TwitterのAPIバグでDMや鍵付きツイートがサードパーティ開発者に送られていた可能性？影響は1％未満と発表

TwitterはAPIにバグが発見されたことを報告し、それが原因でユーザーのDMや非公開ツイートが受け取る権限のないサードパーティ開発者に意図せず送信された可能性があると発表しました。

このバグは2017年5月から存在し、今年9月10日に発見され、それから数時間以内に修正されたとのこと。Twitterはバグの影響を受けたTwitterアカウントは1％未満としつつ、このような問題が発生したことにつき謝罪を表明しています。バグが報告されたAccount Activity API（AAAPI）は、登録開発者がTwitter上で企業と顧客のコミュニケーションをサポートするツールを開発できるAPIです。このAAAPIを利用した企業アカウントとやり取りしたユーザーは、意図せず他の登録開発者にやり取りが送信された可能性があるとのこと。

さらにTwitterの発表によると、複雑な技術的情報の同時発生がバグにつながったとか。総合的には、あくまで「可能性」を強調しており、Twitterの広報担当者も米TechCrunchに「不正な開発者に誤送信されたとは考えにくい」とコメントしています。

しかし、バグが発見されたのは9月10日で、報告はそれから10日以上も経ってのこと。このタイムラグが何を意味するのかは不明です。

Twitterはバグの影響を受けたアカウントがあれば、アプリ内通知やTwitterのサイトから直接連絡をすると表明。そして実際に連絡を受けたユーザーが「私のDMは開発者に1年以上も送られていたかもしれないのですか？」と驚きとともに、通知のスクリーンショットをツイートで公開しています。

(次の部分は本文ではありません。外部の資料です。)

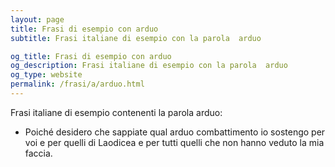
 ```yaml
---
layout: page
title: Frasi di esempio con arduo 
subtitle: Frasi italiane di esempio con la parola  arduo

og_title: Frasi di esempio con arduo 
og_description: Frasi italiane di esempio con la parola  arduo
og_type: website
permalink: /frasi/a/arduo.html
---
```


Frasi italiane di esempio contenenti la parola arduo:


- Poiché desidero che sappiate qual arduo combattimento io sostengo per voi e per quelli di Laodicea e per tutti quelli che non hanno veduto la mia faccia.
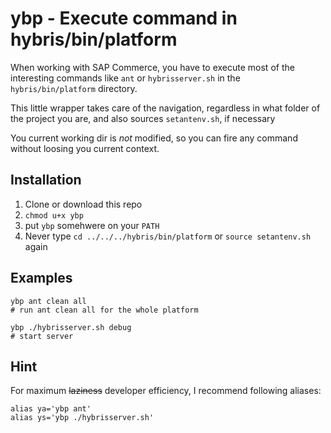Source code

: # ybp - Execute command in hybris/bin/platform

When working with SAP Commerce, you have to execute most of the interesting
commands like `ant` or `hybrisserver.sh` in the `hybris/bin/platform` directory.

This little wrapper takes care of the navigation, regardless in what folder of the 
project you are, and also sources `setantenv.sh`, if necessary

You current working dir is *not* modified, so you can fire any command without loosing you current context.

## Installation

1. Clone or download this repo
1. `chmod u+x ybp`
1. put `ybp` somehwere on your `PATH`
1. Never type `cd ../../../hybris/bin/platform` or `source setantenv.sh` again

## Examples

```
ybp ant clean all
# run ant clean all for the whole platform

ybp ./hybrisserver.sh debug
# start server
```

## Hint

For maximum ~~laziness~~ developer efficiency, I recommend following aliases:

```
alias ya='ybp ant'
alias ys='ybp ./hybrisserver.sh'
```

Sorry, what ?! My DMs may have been sent to developers for a more than a year?? pic.twitter.com/0ry6pyZIdI

- Karissa Bell (@karissabe) 2018年9月21日

さらにTwitterのサポートアカウントは「データが不正な当事者に送信された例は見つかりませんでしたが、最終的に起こらなったとは断言できません。そのため、バグの影響を受けた可能性のある人々にお伝えしています。巻き込まれたかもしれない方々には、今日にでも連絡します。このような事態を起こったことを遺憾に思います」と述べています。

We haven't found an instance where data was sent to the incorrect party. But we can't conclusively confirm it didn't happen, so we're telling potentially impacted people about the bug. If you were potentially involved, we'll contact you today. We're sorry that this happened.

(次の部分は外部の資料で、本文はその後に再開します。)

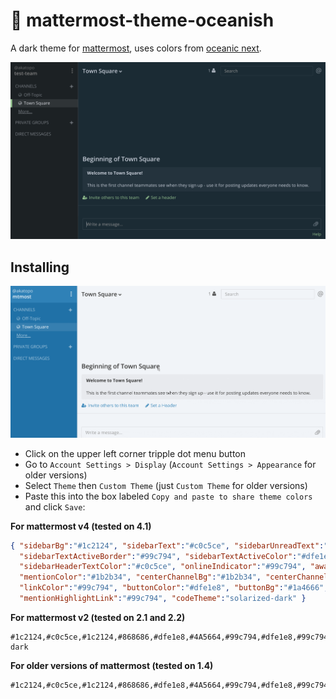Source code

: # :ocean: mattermost-theme-oceanish

A dark theme for [mattermost](http://www.mattermost.org/), uses colors from [oceanic next](https://github.com/voronianski/oceanic-next-color-scheme).

<img src="screenshots/theme.png" alt="theme screenshot" width="960">

## Installing

<img src="screenshots/installing.gif" alt="installing" width="949">

* Click on the upper left corner tripple dot menu button
* Go to `Account Settings > Display` (`Account Settings > Appearance` for older versions)
* Select `Theme` then `Custom Theme` (just `Custom Theme` for older versions)
* Paste this into the box labeled `Copy and paste to share theme colors` and click `Save`:

**For mattermost v4 (tested on 4.1)**

```json
{ "sidebarBg":"#1c2124", "sidebarText":"#c0c5ce", "sidebarUnreadText":"#dfe1e8", "sidebarTextHoverBg":"#4a5664",
  "sidebarTextActiveBorder":"#99c794", "sidebarTextActiveColor":"#dfe1e8", "sidebarHeaderBg":"#1c2124",
  "sidebarHeaderTextColor":"#c0c5ce", "onlineIndicator":"#99c794", "awayIndicator":"#fac863", "mentionBj":"#dfe1e8",
  "mentionColor":"#1b2b34", "centerChannelBg":"#1b2b34", "centerChannelColor":"#cdd3de", "newMessageSeparator":"#5de5da",
  "linkColor":"#99c794", "buttonColor":"#dfe1e8", "buttonBg":"#1a4666", "mentionHighlightBg":"#4a5664",
  "mentionHighlightLink":"#99c794", "codeTheme":"solarized-dark" }
```

**For mattermost v2 (tested on 2.1 and 2.2)**

```
#1c2124,#c0c5ce,#1c2124,#868686,#dfe1e8,#4A5664,#99c794,#dfe1e8,#99c794,#1b2b34,#dfe1e8,#1b2b34,#1b2b34,#cdd3de,#5de5da,#515a65,#cdd3de,#99c794,#1a4666,#dfe1e8,solarized-dark
```

**For older versions of mattermost (tested on 1.4)**

```
#1c2124,#c0c5ce,#1c2124,#868686,#dfe1e8,#4A5664,#99c794,#dfe1e8,#99c794,#1b2b34,#dfe1e8,#1b2b34,#cdd3de,#5de5da,#99c794,#1a4666,#dfe1e8,#515a65,#cdd3de,solarized_dark
```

- Twitter Support (@TwitterSupport) 2018年9月21日

Twitterの公式声明では、開発者パートナーに連絡を取り、所有すべきでない情報については削除義務を順守するよう徹底して求めているとのこと。さらに「調査はまだ継続中です。引き続き関連情報が入り次第お知らせいたします」と表明しています。

「Twitterは利用者からの信頼の上に成り立っており」と声明にもあるように、プライベートなDMを安心して使えるのは、まさに「Twitterが信頼できる」という前提があるからです。バグが発生するのは避けられないとしても、速やかな報告と対応を望みたいところです。